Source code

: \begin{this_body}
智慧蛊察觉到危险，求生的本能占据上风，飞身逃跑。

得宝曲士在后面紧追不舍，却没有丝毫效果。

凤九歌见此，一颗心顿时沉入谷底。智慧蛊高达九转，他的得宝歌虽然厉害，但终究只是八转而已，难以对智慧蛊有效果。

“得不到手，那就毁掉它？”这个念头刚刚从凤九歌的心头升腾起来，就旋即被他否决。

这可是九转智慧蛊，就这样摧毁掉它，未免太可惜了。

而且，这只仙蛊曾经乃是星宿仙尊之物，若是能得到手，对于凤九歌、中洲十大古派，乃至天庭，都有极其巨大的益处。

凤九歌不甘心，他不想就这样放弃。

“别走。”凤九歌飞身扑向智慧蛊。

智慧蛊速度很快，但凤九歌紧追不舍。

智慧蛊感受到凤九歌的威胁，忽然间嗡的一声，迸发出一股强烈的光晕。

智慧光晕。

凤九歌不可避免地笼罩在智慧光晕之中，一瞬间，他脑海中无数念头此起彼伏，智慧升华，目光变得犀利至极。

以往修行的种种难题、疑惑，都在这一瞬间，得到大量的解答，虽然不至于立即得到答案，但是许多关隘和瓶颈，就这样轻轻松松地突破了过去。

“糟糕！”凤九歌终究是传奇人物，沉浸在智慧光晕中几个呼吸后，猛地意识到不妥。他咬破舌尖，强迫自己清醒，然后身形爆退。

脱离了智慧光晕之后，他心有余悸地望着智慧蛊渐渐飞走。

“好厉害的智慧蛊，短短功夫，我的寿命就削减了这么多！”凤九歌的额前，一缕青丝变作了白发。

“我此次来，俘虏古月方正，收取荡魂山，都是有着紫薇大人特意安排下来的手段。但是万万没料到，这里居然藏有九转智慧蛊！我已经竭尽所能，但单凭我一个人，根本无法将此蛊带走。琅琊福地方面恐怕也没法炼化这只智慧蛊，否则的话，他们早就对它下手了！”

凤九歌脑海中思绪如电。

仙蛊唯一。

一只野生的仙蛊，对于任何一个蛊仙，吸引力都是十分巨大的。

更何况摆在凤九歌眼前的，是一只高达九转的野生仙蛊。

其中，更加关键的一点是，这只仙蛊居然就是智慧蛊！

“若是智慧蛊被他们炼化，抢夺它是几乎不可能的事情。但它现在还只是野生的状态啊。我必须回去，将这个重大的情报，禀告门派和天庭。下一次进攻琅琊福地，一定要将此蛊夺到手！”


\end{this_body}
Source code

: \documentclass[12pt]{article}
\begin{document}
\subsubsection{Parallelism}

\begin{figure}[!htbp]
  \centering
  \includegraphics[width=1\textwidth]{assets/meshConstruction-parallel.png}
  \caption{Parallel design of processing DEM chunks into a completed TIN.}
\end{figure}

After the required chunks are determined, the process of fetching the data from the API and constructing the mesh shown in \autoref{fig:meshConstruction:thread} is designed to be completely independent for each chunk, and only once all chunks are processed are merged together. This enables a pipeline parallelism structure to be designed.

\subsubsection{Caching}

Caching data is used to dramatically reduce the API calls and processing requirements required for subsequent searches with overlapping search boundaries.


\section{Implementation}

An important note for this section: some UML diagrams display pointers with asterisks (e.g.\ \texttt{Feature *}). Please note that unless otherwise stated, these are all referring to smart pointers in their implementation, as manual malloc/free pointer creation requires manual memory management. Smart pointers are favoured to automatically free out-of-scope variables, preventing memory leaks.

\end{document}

> [How to complete this task]: Search the lines above for the string "data", then show every one that has it.

> [Solution for this task]:
After the required chunks are determined, the process of fetching the data from the API and constructing the mesh shown in \autoref{fig:meshConstruction:thread} is designed to be completely independent for each chunk, and only once all chunks are processed are merged together. This enables a pipeline parallelism structure to be designed.
Caching data is used to dramatically reduce the API calls and processing requirements required for subsequent searches with overlapping search boundaries.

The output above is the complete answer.